The premium service is, by the way, why traditional newspapers need not necessarily fear the growth of mobile internet news. Many local or regional papers are either merging or folding altogether because of declining readerships, yet well-run and resourced publications offer something instant social media can’t.
They provide editorial content which makes sense of the news. Wise news proprietors are taking a leaf from the playbook of the online game designers. These whizz kids may let you play the basic online game for free, but if you want the extras – the passwords and tips that improve your score or rating – you need to pay.
In the UK, the Times and the Daily Telegraph are among the top online subscription news services according to Reuters. Whether paywalls will work forever remains to be seen, especially if so few people appear to be willing to pay for news.
In the long run, though, I suspect even the most avid social media users will be reluctant to lose the skills of paid journalists. In the end, professionals need to be paid and we will foot the bill, whether it’s through subscriptions (including TV licenses), intrusive advertising or the purchase prices for news apps.

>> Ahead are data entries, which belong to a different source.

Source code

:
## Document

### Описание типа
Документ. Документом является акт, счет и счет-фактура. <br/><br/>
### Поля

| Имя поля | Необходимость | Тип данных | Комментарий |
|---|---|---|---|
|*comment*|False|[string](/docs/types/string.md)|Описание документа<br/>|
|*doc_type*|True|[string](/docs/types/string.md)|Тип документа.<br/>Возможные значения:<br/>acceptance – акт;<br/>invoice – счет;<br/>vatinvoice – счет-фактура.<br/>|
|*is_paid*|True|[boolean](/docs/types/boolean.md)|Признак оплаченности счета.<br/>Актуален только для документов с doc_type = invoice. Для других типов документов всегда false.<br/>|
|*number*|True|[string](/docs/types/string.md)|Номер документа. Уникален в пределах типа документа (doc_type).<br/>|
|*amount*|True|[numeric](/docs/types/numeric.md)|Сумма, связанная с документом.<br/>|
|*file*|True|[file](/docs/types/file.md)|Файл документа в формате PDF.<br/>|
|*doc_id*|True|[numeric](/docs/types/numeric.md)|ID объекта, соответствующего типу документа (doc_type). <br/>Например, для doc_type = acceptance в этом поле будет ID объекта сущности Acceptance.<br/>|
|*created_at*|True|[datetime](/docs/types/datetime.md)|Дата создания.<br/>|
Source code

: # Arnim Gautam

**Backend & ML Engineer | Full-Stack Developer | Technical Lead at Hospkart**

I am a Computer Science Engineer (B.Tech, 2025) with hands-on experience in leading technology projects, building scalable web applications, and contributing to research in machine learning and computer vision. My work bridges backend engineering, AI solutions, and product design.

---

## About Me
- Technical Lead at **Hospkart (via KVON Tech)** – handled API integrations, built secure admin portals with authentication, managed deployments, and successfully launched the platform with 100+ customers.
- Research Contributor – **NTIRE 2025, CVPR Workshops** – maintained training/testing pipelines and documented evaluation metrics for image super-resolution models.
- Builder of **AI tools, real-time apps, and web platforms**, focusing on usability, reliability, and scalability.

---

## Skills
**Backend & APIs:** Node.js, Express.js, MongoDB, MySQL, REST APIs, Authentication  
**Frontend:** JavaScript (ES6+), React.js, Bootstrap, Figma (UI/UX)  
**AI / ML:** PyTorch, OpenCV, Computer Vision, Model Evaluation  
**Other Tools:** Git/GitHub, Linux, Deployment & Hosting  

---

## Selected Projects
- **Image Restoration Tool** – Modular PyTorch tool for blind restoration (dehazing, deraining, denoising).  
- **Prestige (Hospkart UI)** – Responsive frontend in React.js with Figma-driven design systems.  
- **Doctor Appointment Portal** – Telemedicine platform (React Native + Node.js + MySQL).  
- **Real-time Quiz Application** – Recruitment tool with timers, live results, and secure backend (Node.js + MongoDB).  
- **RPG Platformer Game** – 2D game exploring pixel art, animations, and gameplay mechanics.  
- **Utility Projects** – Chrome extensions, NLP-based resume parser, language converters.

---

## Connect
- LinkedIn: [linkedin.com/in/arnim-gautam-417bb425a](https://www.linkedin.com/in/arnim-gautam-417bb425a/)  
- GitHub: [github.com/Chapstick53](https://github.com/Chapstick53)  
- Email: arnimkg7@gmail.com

There is a common thread running right through the history of broadcast media. The introduction of any new medium is followed by a period of either disdain or wariness. The established media try to ignore the interloper, or look down the nose at them.
This is followed by a period of convergence where the old-timers, feeling threatened, try to invade the new media’s natural terrain. This explains the surge in interest in comedy news among newspaper websites, for example.
Eventually, the old media are fundamentally changed in the process of engaging a shifting audience. In this way, radio altered newspapers when it first appeared; movies reshaped radio; TV changed the way movies were made.
Today, social media and our response to them are changing TV, radio and print media all at once. Our ability to access and understand news can only benefit as a result.